• [TASK BRIEF]
Wherever "diagram" appears in the records below, copy the line that holds it.

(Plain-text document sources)

***

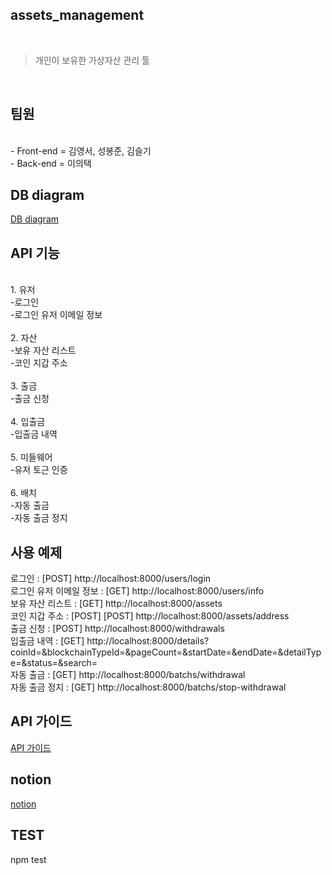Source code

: ## assets_management

<br/>

> 개인이 보유한 가상자산 관리 툴

<br/>

## 팀원
<br/>
- Front-end = 김영서, 성봉준, 김슬기
<br/>
- Back-end = 이의택
<br/>

## DB diagram
[DB diagram](https://dbdiagram.io/d/627da1997f945876b60cf57f)

## API 기능
<br/>
1. 유저
<br/>
    -로그인
<br/>
    -로그인 유저 이메일 정보
<br/>
<br/>
2. 자산
<br/>
    -보유 자산 리스트
<br/>
    -코인 지갑 주소
<br/>
<br/>
3. 출금
<br/>
    -출금 신청
<br/>
<br/>
4. 입출금
<br/>
    -입출금 내역
<br/>
<br/>
5. 미들웨어
<br/>
    -유저 토근 인증
<br/>
<br/>
6. 배치
<br/>
    -자동 출금
<br/>
    -자동 출금 정지

## 사용 예제
    
로그인 : [POST] http://localhost:8000/users/login
<br/>
로그인 유저 이메일 정보 : [GET] http://localhost:8000/users/info
<br/>
보유 자산 리스트 : [GET] http://localhost:8000/assets
<br/>
코인 지갑 주소 : [POST] [POST] http://localhost:8000/assets/address
<br/>
출금 신청 : [POST] http://localhost:8000/withdrawals
<br/>
입출금 내역 : [GET] http://localhost:8000/details?coinId=&blockchainTypeId=&pageCount=&startDate=&endDate=&detailType=&status=&search=
<br/>
자동 출금 : [GET] http://localhost:8000/batchs/withdrawal
<br/>
자동 출금 정지 : [GET] http://localhost:8000/batchs/stop-withdrawal
<br/>

## API 가이드
[API 가이드](https://glib-layer-248.notion.site/API-Guide-3973d5c1c5384ec68fc19bbc271244f7)
<br/>

## notion
[notion](https://glib-layer-248.notion.site/assets_management-3da7065e690c438da88c424850890182)
<br/>

## TEST
npm test
<br/>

***

• [EXPECTED ANSWER]
## DB diagram
[DB diagram](https://dbdiagram.io/d/627da1997f945876b60cf57f)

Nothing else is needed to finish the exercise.